Другая группа произведений игрового фольклора – фольклор игровой обрядности, игрового этикета. Он пронизывает собой всю игровую деятельность детей. Ведь для того чтобы игра началась и проходила в соответствии с определенными правилами, ее нужно организовывать и регулировать. Организация и регуляция игры осуществляется с помощью различных средств, в том числе и словесных приговоров.
Одни из них еще только приглашают к игре. Желающий начать игру в прятки выкрикивает:
Собирайся народ,
Кто в прятки идет.
А кого не примем,
За уши поднимем
И в помойку кинем.
Другие используются в качестве пролога или прелюдии к игре: их цель – организовать саму игру. Если играющих нужно разделить на две группы, то в таком случае употребляются «жеребьевки» («жеребьевые сговорки»). Выбираются два предводителя команд («матки»), остальные участники разбиваются на пары, договариваются между собой, кто чем будет называться, и, подойдя к «маткам», спрашивают: «Матки-матки, чей допрос?» (иногда добавляя при этом: «Кому в рыло, кому в нос?» – что уже само по себе могло считаться предложением сделать выбор, но чаще добавлялось «для рифмы»), после чего и следовал текст «жеребьевки»: «Дуб или береза?» и т. п. Одна из «маток» выбирает и получает себе партнера, оставшийся отходит к другой «матке». В результате все участники делятся на две группы.

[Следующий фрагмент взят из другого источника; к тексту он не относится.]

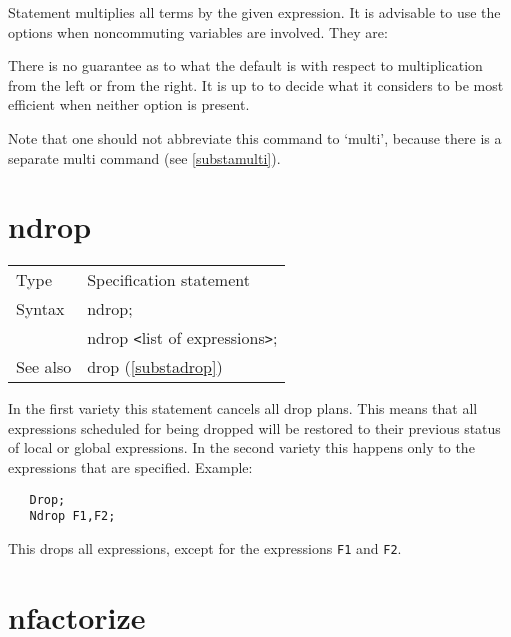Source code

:\noindent Statement multiplies all terms by the given 
expression. It is advisable to use the options when noncommuting variables 
are involved. They are:\vspace{1mm}



\noindent There is no guarantee as to what the default is 
with respect to multiplication from the left or from the right. It is up to 
{\FORM} to decide what it considers to be most efficient when neither 
option is present. \vspace{4mm}

\noindent Note that one should not abbreviate this command to `multi', 
because there is a separate multi command (see 
\ref{substamulti}). \vspace{10mm}


\section{ndrop}
\label{substandrop}

\noindent \begin{tabular}{ll}
Type & Specification statement\\
Syntax & ndrop; \\
       & ndrop {\tt<}list of expressions{\tt>};
\\ See also & drop (\ref{substadrop})
\end{tabular} \vspace{4mm}

In the first variety this statement cancels all 
drop plans. This means that all expressions scheduled for being 
dropped will be restored to their previous status of local or global 
expressions. In the second variety this happens only to the expressions 
that are specified. Example:
\begin{verbatim}
   Drop;
   Ndrop F1,F2;
\end{verbatim}
This drops all expressions, except for the expressions \verb:F1: and 
\verb:F2:. \vspace{10mm}


\section{nfactorize}
\label{substanfactorize}

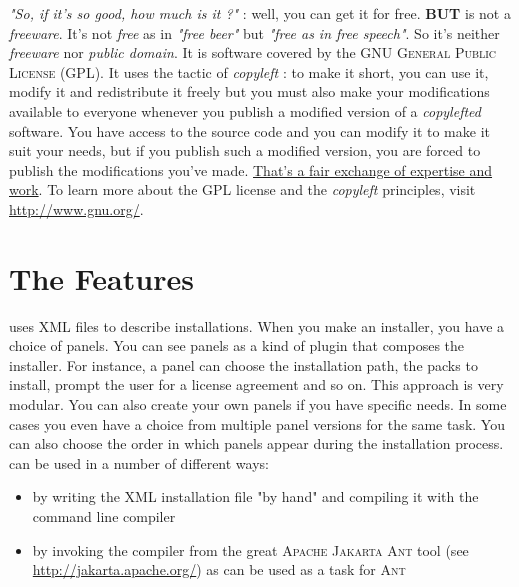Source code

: \textit{"So, if it's so good, how much is it ?"} : well, you can get it
for free. \textbf{BUT} \IzPack is not a \textit{freeware}. It's not
\textit{free} as in \textit{"free beer"} but \textit{"free as in free
speech"}. So it's neither \textit{freeware} nor \textit{public domain}.
It is software covered by the \textsc{GNU General Public License} (GPL).
It uses the tactic of \textit{copyleft} : to make it short, you can use
it, modify it and redistribute it freely but you must also make your
modifications available to everyone whenever you publish a modified
version of a \textit{copylefted} software. You have access to the
\IzPack source code and you can modify it to make it suit your needs,
but if you publish such a modified version, you are forced to publish
the modifications you've made. \underline{That's a fair exchange of
expertise and  work}. To learn more about the GPL license and the
\textit{copyleft} principles, visit \mbox{\url{http://www.gnu.org/}}.\\

\section*{The Features}

\IzPack uses XML files to describe installations. When you make an
installer, you have a choice of panels. You can see panels as a kind of
plugin that composes the installer. For instance, a panel can choose the
installation path, the packs to install, prompt the user for a license
agreement and so on. This approach is very modular. You can also create
your own panels if you have specific needs. In some cases you even have
a choice from multiple panel versions for the same task. You can also
choose the order in which panels appear during the installation process.
\IzPack can be used in a number of different ways:
\begin{itemize}
  \item by writing the XML installation file "by hand" and compiling
  it with the command line compiler
  \item by invoking the compiler from the great \textsc{Apache Jakarta
  Ant} tool (see \url{http://jakarta.apache.org/}) as \IzPack can be
  used as a task for \textsc{Ant}
\end{itemize}\

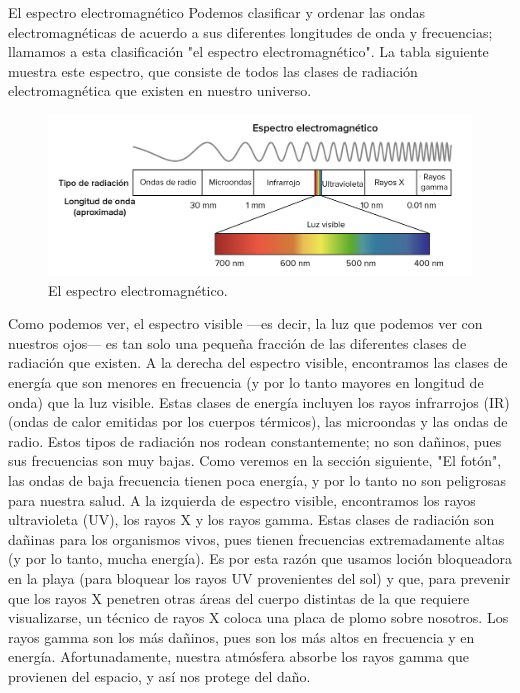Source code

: \begin{sectionbox}{El espectro electromagnético}
    Podemos clasificar y ordenar las ondas electromagnéticas de acuerdo a sus diferentes longitudes de onda y frecuencias; llamamos a esta clasificación "el espectro electromagnético". La tabla siguiente muestra este espectro, que consiste de todos las clases de radiación electromagnética que existen en nuestro universo.

    \begin{figure}[H]
        \centering
        \includegraphics[width=0.9\linewidth]{../images/01f944ab4471010d09766560f4d1c6da4846d97d}
        \caption{El espectro electromagnético.}
        \label{fig:01f944ab4471010d09766560f4d1c6da4846d97d}
    \end{figure}

    Como podemos ver, el espectro visible —es decir, la luz que podemos ver con nuestros ojos— es tan solo una pequeña fracción de las diferentes clases de radiación que existen. A la derecha del espectro visible, encontramos las clases de energía que son menores en frecuencia (y por lo tanto mayores en longitud de onda) que la luz visible. Estas clases de energía incluyen los rayos infrarrojos (IR) (ondas de calor emitidas por los cuerpos térmicos), las microondas y las ondas de radio. Estos tipos de radiación nos rodean constantemente; no son dañinos, pues sus frecuencias son muy bajas. Como veremos en la sección siguiente, "El fotón", las ondas de baja frecuencia tienen poca energía, y por lo tanto no son peligrosas para nuestra salud.
    A la izquierda de espectro visible, encontramos los rayos ultravioleta (UV), los rayos X y los rayos gamma. Estas clases de radiación son dañinas para los organismos vivos, pues tienen frecuencias extremadamente altas (y por lo tanto, mucha energía). Es por esta razón que usamos loción bloqueadora en la playa (para bloquear los rayos UV provenientes del sol) y que, para prevenir que los rayos X penetren otras áreas del cuerpo distintas de la que requiere visualizarse, un técnico de rayos X coloca una placa de plomo sobre nosotros. Los rayos gamma son los más dañinos, pues son los más altos en frecuencia y en energía. Afortunadamente, nuestra atmósfera absorbe los rayos gamma que provienen del espacio, y así nos protege del daño.
\end{sectionbox}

В тех случаях, когда нужно распределить роли или установить очередность участия в игре, чаще всего используется другой жанр игровых прелюдий – «считалка». Это – стихотворная приговорка. Она может состоять всего лишь из двух стихов:
Стакан, лимон.
Выйди вон! —
но, как правило, она длиннее, в 4, 6, 8, а иногда и более строк. В отличие от «жеребьевки» – вопроса, считалка произносится в ферме пересчета участников будущей игры. Последнее слово считалки указывает на того, кто должен «выйти вон» из круга (пересчет же продолжается до тех пор, пока в круге останется один-единственный участник, которому и предстоит быть «водящим») или сразу стать этим «водящим». В таком случае считалка обычно и оканчивается соответствующим указанием:
Вышел месяц из тумана,
Вынул ножик из кармана,
Буду резать, буду бить,
Все равно тебе водить!
Однако это вовсе не обязательно. Ведь в качестве считалок используются и тексты, не предназначавшиеся для этой роли (например, стихотворение Ф. Б. Миллера «Раз, два, три, четыре, пять / Вышел зайчик погулять…»). Открытый характер жанра считалок, который легко включал в себя все новые и новые тексты, свидетельствует о древности и устойчивости его традиций. Считалка, как полагают исследователи, восходит к архаическим представлениям о числе и счете, где им приписывалось священное, «космизирующее» значение348. Она является одним из самых глухих отголосков этих представлений, что можно объяснить или воздействием некогда существовавшего табу, запрета на числа и счет (ввиду их особой важности) и появлением условной системы счета, отразившейся в древнейших считалках349, или же длительным бытованием считалок в играх (сначала взрослых, потом детских) со свойственной им склонностью к игре звуком и ритмом в расчете «на юмор и следующее затем удовольствие и веселие»350, в связи с чем и вырождается числовой элемент считалки. Ориентацией считалки на словесную игру объясняется ее чуткость к необычным по своей языковой фактуре жаргонным и иноязычным словам и выражениям. Среди считалок можно встретить тексты, заимствованные из других языков. Как пример подобного заимствования, можно привести считалку «Эники-беники ели вареники / Эники-беники – клоц», в основе которой лежит соответствующий текст немецкого фольклора351. Особый, «заумный» язык считалки является ее отличительной особенностью. Однако столь же своеобразна и логика считалки: она противостоит здравому смыслу и бытовому правдоподобию. Все это способствует тому, что считалка остается живым примером характера и возможностей детского творчества.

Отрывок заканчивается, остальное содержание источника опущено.